Friday, February 22, 2008


If you watched the Clinton-Obama debate last night, you saw Hillary Clinton's graceful and gracious closing. If not, it's here, at the 7:oo mark. There's a great deal of debate and spin as to whether or not she in effect conceded the battle last night. I heard it as a message to her supporters and to all Democrats that her opponent has been a worthy adversary behind whom she will close ranks should it come to that.

Joyce Marcel explains here why she supports Obama despite the sexist muck that Clinton has always had to wade through. Even so, Marcel points out that Clinton has been her own worst enemy in critical ways, starting with her decision to staff her campaign with long-time party power brokers. Marcel draws an interesting parallel between Obama's success and Howard Dean's 50-state strategy. 

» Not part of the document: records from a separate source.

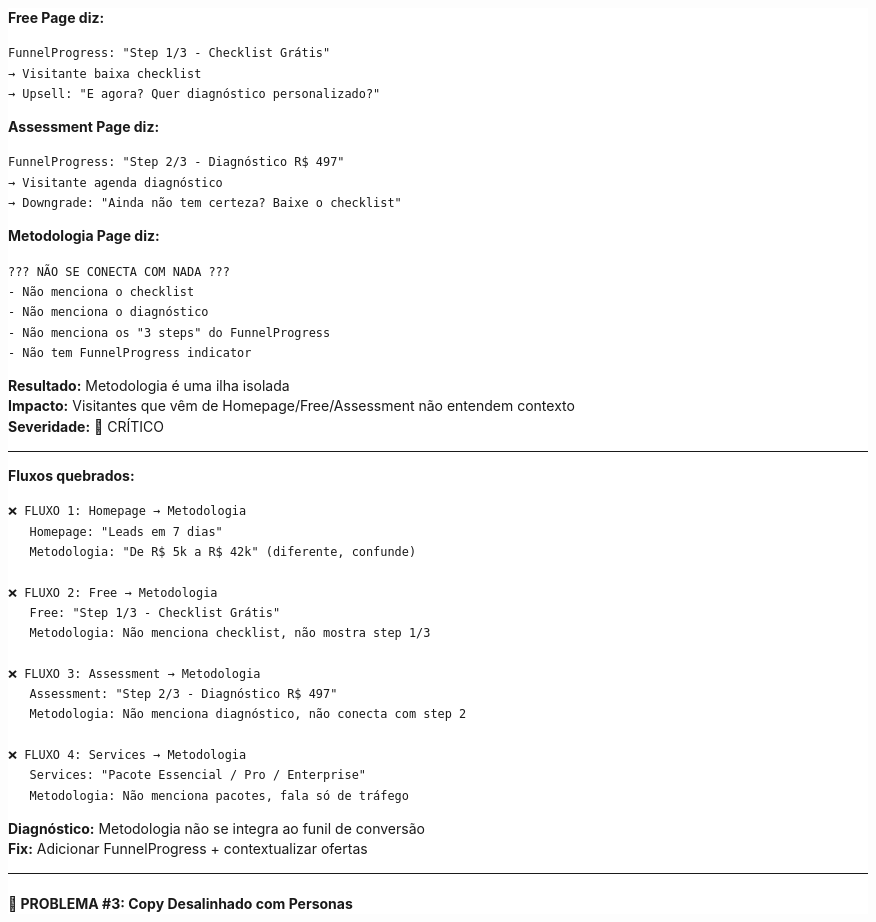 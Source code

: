 **Free Page diz:**
```
FunnelProgress: "Step 1/3 - Checklist Grátis"
→ Visitante baixa checklist
→ Upsell: "E agora? Quer diagnóstico personalizado?"
```

**Assessment Page diz:**
```
FunnelProgress: "Step 2/3 - Diagnóstico R$ 497"
→ Visitante agenda diagnóstico
→ Downgrade: "Ainda não tem certeza? Baixe o checklist"
```

**Metodologia Page diz:**
```
??? NÃO SE CONECTA COM NADA ???
- Não menciona o checklist
- Não menciona o diagnóstico
- Não menciona os "3 steps" do FunnelProgress
- Não tem FunnelProgress indicator
```

**Resultado:** Metodologia é uma ilha isolada  
**Impacto:** Visitantes que vêm de Homepage/Free/Assessment não entendem contexto  
**Severidade:** 🔴 CRÍTICO

---

**Fluxos quebrados:**

```
❌ FLUXO 1: Homepage → Metodologia
   Homepage: "Leads em 7 dias"
   Metodologia: "De R$ 5k a R$ 42k" (diferente, confunde)

❌ FLUXO 2: Free → Metodologia
   Free: "Step 1/3 - Checklist Grátis"
   Metodologia: Não menciona checklist, não mostra step 1/3

❌ FLUXO 3: Assessment → Metodologia
   Assessment: "Step 2/3 - Diagnóstico R$ 497"
   Metodologia: Não menciona diagnóstico, não conecta com step 2

❌ FLUXO 4: Services → Metodologia
   Services: "Pacote Essencial / Pro / Enterprise"
   Metodologia: Não menciona pacotes, fala só de tráfego
```

**Diagnóstico:** Metodologia não se integra ao funil de conversão  
**Fix:** Adicionar FunnelProgress + contextualizar ofertas

---

#### 🔴 PROBLEMA #3: **Copy Desalinhado com Personas**
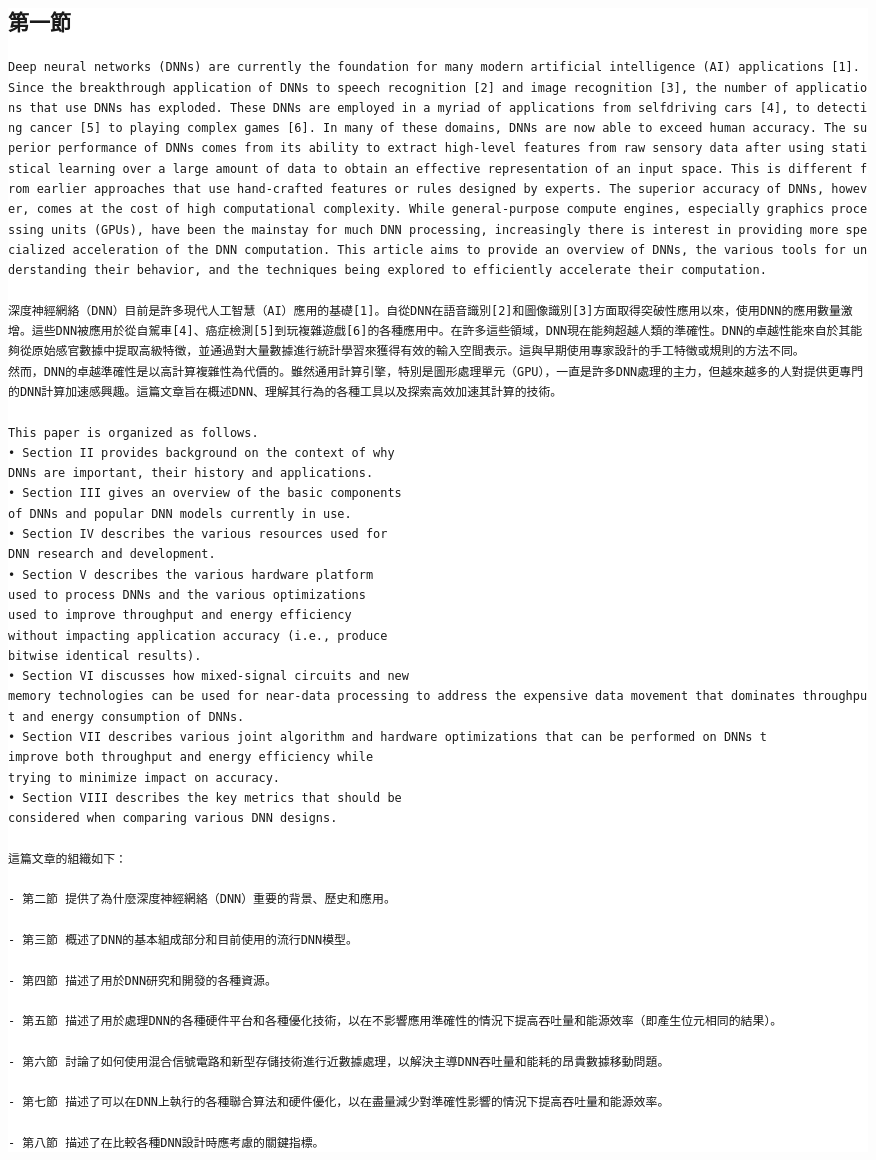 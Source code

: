 ## 第一節

```txt
Deep neural networks (DNNs) are currently the foundation for many modern artificial intelligence (AI) applications [1]. Since the breakthrough application of DNNs to speech recognition [2] and image recognition [3], the number of applications that use DNNs has exploded. These DNNs are employed in a myriad of applications from selfdriving cars [4], to detecting cancer [5] to playing complex games [6]. In many of these domains, DNNs are now able to exceed human accuracy. The superior performance of DNNs comes from its ability to extract high-level features from raw sensory data after using statistical learning over a large amount of data to obtain an effective representation of an input space. This is different from earlier approaches that use hand-crafted features or rules designed by experts. The superior accuracy of DNNs, however, comes at the cost of high computational complexity. While general-purpose compute engines, especially graphics processing units (GPUs), have been the mainstay for much DNN processing, increasingly there is interest in providing more specialized acceleration of the DNN computation. This article aims to provide an overview of DNNs, the various tools for understanding their behavior, and the techniques being explored to efficiently accelerate their computation.

深度神經網絡（DNN）目前是許多現代人工智慧（AI）應用的基礎[1]。自從DNN在語音識別[2]和圖像識別[3]方面取得突破性應用以來，使用DNN的應用數量激增。這些DNN被應用於從自駕車[4]、癌症檢測[5]到玩複雜遊戲[6]的各種應用中。在許多這些領域，DNN現在能夠超越人類的準確性。DNN的卓越性能來自於其能夠從原始感官數據中提取高級特徵，並通過對大量數據進行統計學習來獲得有效的輸入空間表示。這與早期使用專家設計的手工特徵或規則的方法不同。
然而，DNN的卓越準確性是以高計算複雜性為代價的。雖然通用計算引擎，特別是圖形處理單元（GPU），一直是許多DNN處理的主力，但越來越多的人對提供更專門的DNN計算加速感興趣。這篇文章旨在概述DNN、理解其行為的各種工具以及探索高效加速其計算的技術。

This paper is organized as follows.
• Section II provides background on the context of why
DNNs are important, their history and applications.
• Section III gives an overview of the basic components
of DNNs and popular DNN models currently in use.
• Section IV describes the various resources used for
DNN research and development.
• Section V describes the various hardware platform
used to process DNNs and the various optimizations 
used to improve throughput and energy efficiency 
without impacting application accuracy (i.e., produce 
bitwise identical results).
• Section VI discusses how mixed-signal circuits and new
memory technologies can be used for near-data processing to address the expensive data movement that dominates throughput and energy consumption of DNNs.
• Section VII describes various joint algorithm and hardware optimizations that can be performed on DNNs t
improve both throughput and energy efficiency while 
trying to minimize impact on accuracy.
• Section VIII describes the key metrics that should be
considered when comparing various DNN designs.

這篇文章的組織如下：

- 第二節 提供了為什麼深度神經網絡（DNN）重要的背景、歷史和應用。

- 第三節 概述了DNN的基本組成部分和目前使用的流行DNN模型。

- 第四節 描述了用於DNN研究和開發的各種資源。

- 第五節 描述了用於處理DNN的各種硬件平台和各種優化技術，以在不影響應用準確性的情況下提高吞吐量和能源效率（即產生位元相同的結果）。

- 第六節 討論了如何使用混合信號電路和新型存儲技術進行近數據處理，以解決主導DNN吞吐量和能耗的昂貴數據移動問題。

- 第七節 描述了可以在DNN上執行的各種聯合算法和硬件優化，以在盡量減少對準確性影響的情況下提高吞吐量和能源效率。

- 第八節 描述了在比較各種DNN設計時應考慮的關鍵指標。
```
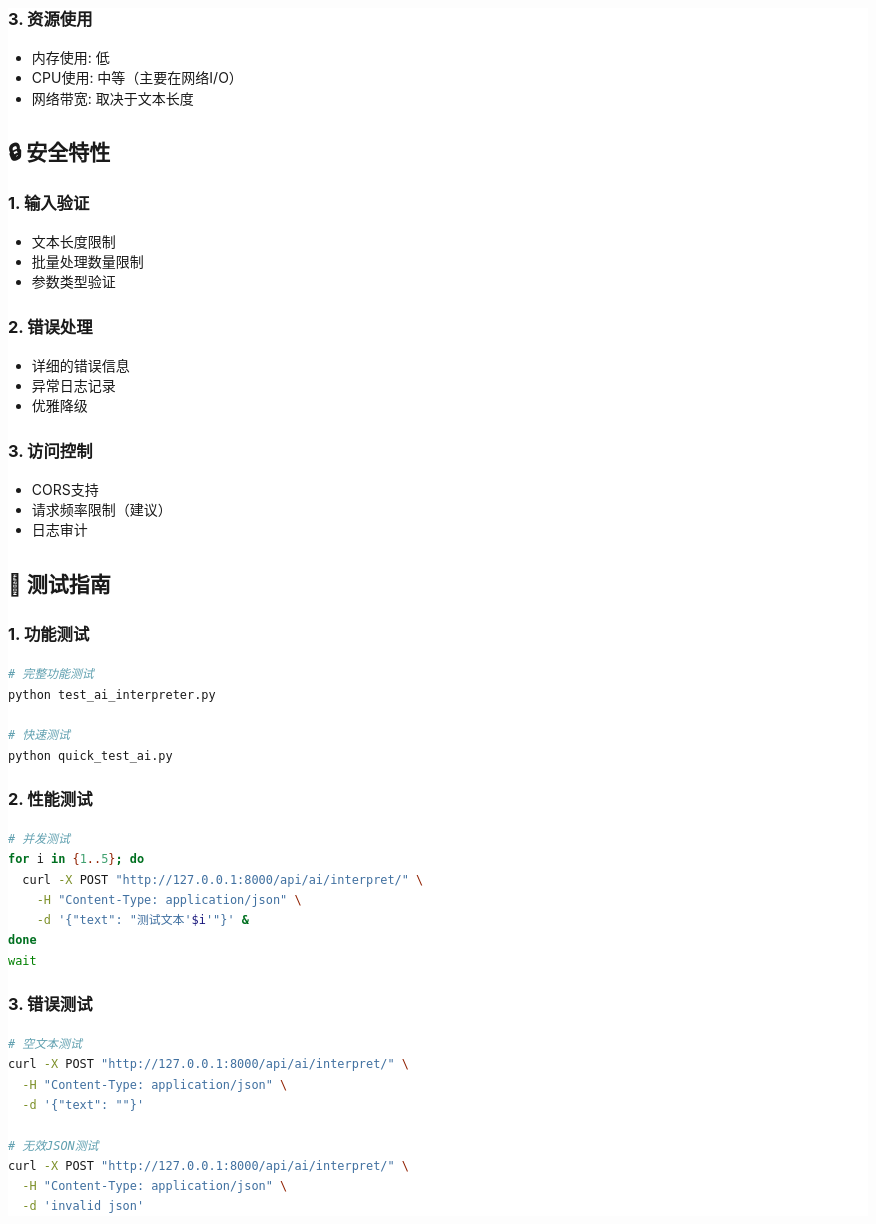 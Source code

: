 ### 3. 资源使用
- 内存使用: 低
- CPU使用: 中等（主要在网络I/O）
- 网络带宽: 取决于文本长度

## 🔒 安全特性

### 1. 输入验证
- 文本长度限制
- 批量处理数量限制
- 参数类型验证

### 2. 错误处理
- 详细的错误信息
- 异常日志记录
- 优雅降级

### 3. 访问控制
- CORS支持
- 请求频率限制（建议）
- 日志审计

## 🧪 测试指南

### 1. 功能测试

```bash
# 完整功能测试
python test_ai_interpreter.py

# 快速测试
python quick_test_ai.py
```

### 2. 性能测试

```bash
# 并发测试
for i in {1..5}; do
  curl -X POST "http://127.0.0.1:8000/api/ai/interpret/" \
    -H "Content-Type: application/json" \
    -d '{"text": "测试文本'$i'"}' &
done
wait
```

### 3. 错误测试

```bash
# 空文本测试
curl -X POST "http://127.0.0.1:8000/api/ai/interpret/" \
  -H "Content-Type: application/json" \
  -d '{"text": ""}'

# 无效JSON测试
curl -X POST "http://127.0.0.1:8000/api/ai/interpret/" \
  -H "Content-Type: application/json" \
  -d 'invalid json'
```
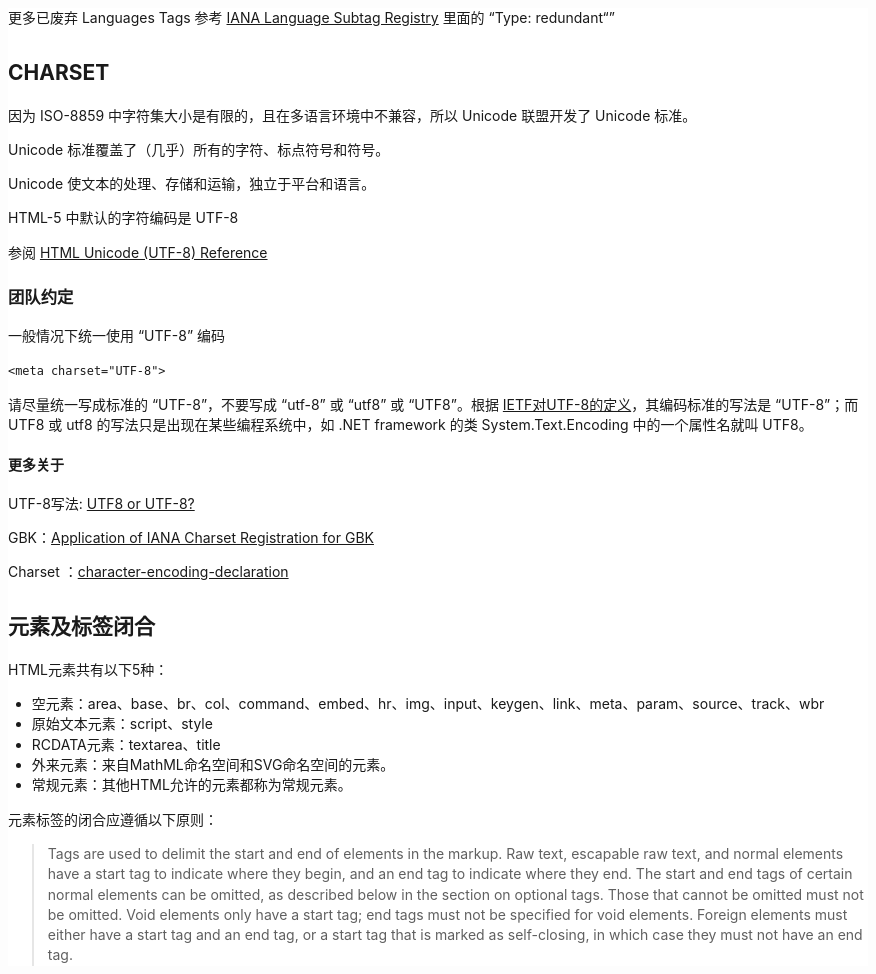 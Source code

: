 更多已废弃 Languages Tags 参考 [IANA Language Subtag Registry](http://www.iana.org/assignments/language-subtag-registry/language-subtag-registry) 里面的 “Type: redundant“”



## CHARSET

因为 ISO-8859 中字符集大小是有限的，且在多语言环境中不兼容，所以 Unicode 联盟开发了 Unicode 标准。

Unicode 标准覆盖了（几乎）所有的字符、标点符号和符号。

Unicode 使文本的处理、存储和运输，独立于平台和语言。

HTML-5 中默认的字符编码是 UTF-8

参阅 [HTML Unicode (UTF-8) Reference](http://www.w3schools.com/charsets/ref_html_utf8.asp)

### 团队约定

一般情况下统一使用 “UTF-8” 编码

```
<meta charset="UTF-8">
```



请尽量统一写成标准的 “UTF-8”，不要写成 “utf-8” 或 “utf8” 或 “UTF8”。根据 [IETF对UTF-8的定义](http://www.ietf.org/rfc/rfc3629)，其编码标准的写法是 “UTF-8”；而 UTF8 或 utf8 的写法只是出现在某些编程系统中，如 .NET framework 的类 System.Text.Encoding 中的一个属性名就叫 UTF8。

#### 更多关于

UTF-8写法: [UTF8 or UTF-8?](http://stackoverflow.com/questions/809620/utf8-or-utf-8)

GBK：[Application of IANA Charset Registration for GBK](http://www.ietf.org/assignments/charset-reg/GBK)

Charset ：[character-encoding-declaration](http://www.w3.org/TR/html5/document-metadata.html#character-encoding-declaration)

## 元素及标签闭合

HTML元素共有以下5种：

- 空元素：area、base、br、col、command、embed、hr、img、input、keygen、link、meta、param、source、track、wbr
- 原始文本元素：script、style
- RCDATA元素：textarea、title
- 外来元素：来自MathML命名空间和SVG命名空间的元素。
- 常规元素：其他HTML允许的元素都称为常规元素。

元素标签的闭合应遵循以下原则：

> Tags are used to delimit the start and end of elements in the markup. Raw text, escapable raw text, and normal elements have a start tag to indicate where they begin, and an end tag to indicate where they end. The start and end tags of certain normal elements can be omitted, as described below in the section on optional tags. Those that cannot be omitted must not be omitted. Void elements only have a start tag; end tags must not be specified for void elements. Foreign elements must either have a start tag and an end tag, or a start tag that is marked as self-closing, in which case they must not have an end tag.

She also mentions a recent screed by Robin Morgan, whose 1970 "Goodbye To All That" is one of the seminal documents of modern feminism. Morgan revisited the same themes in a January 2008 sequel. Sadly, "Goodbye to All That (#2)" is a bitter yowl that ignores Clinton's limitations and that in effect tells an African-American man that he should wait his turn. Morgan makes Clinton out as a powerful woman who is nonetheless entrapped by the vicious coils of sexism. She makes some fair points, but it's impossible to imagine Clinton seeing herself as a victim to the degree that Morgan does. After all, Clinton is a United States Senator with vast support and a powerful organization.

BTW, the actual first Good-bye To All That was Robert Graves' classic memoir of his very British upbringing and service in the savagery of  World War I trench warfare. The book has an interesting history, here

Coach Gibbons day! Three sets of--

200-meter run
21 thrusters (45-lb bar)
21 sit ups


Foxessa said...

That Graves-Riding relationship was, um, fraught, wasn't it.

Love, C.

K. said...

From what I hear, just a tad.

I ordered a reprint of the 1929 text of Good-bye To All That because I'm pretty sure that the one I read was his '57 revision. I had not realized that it was heavily excised until the Wikipedia article inspired to probe the web on the subject.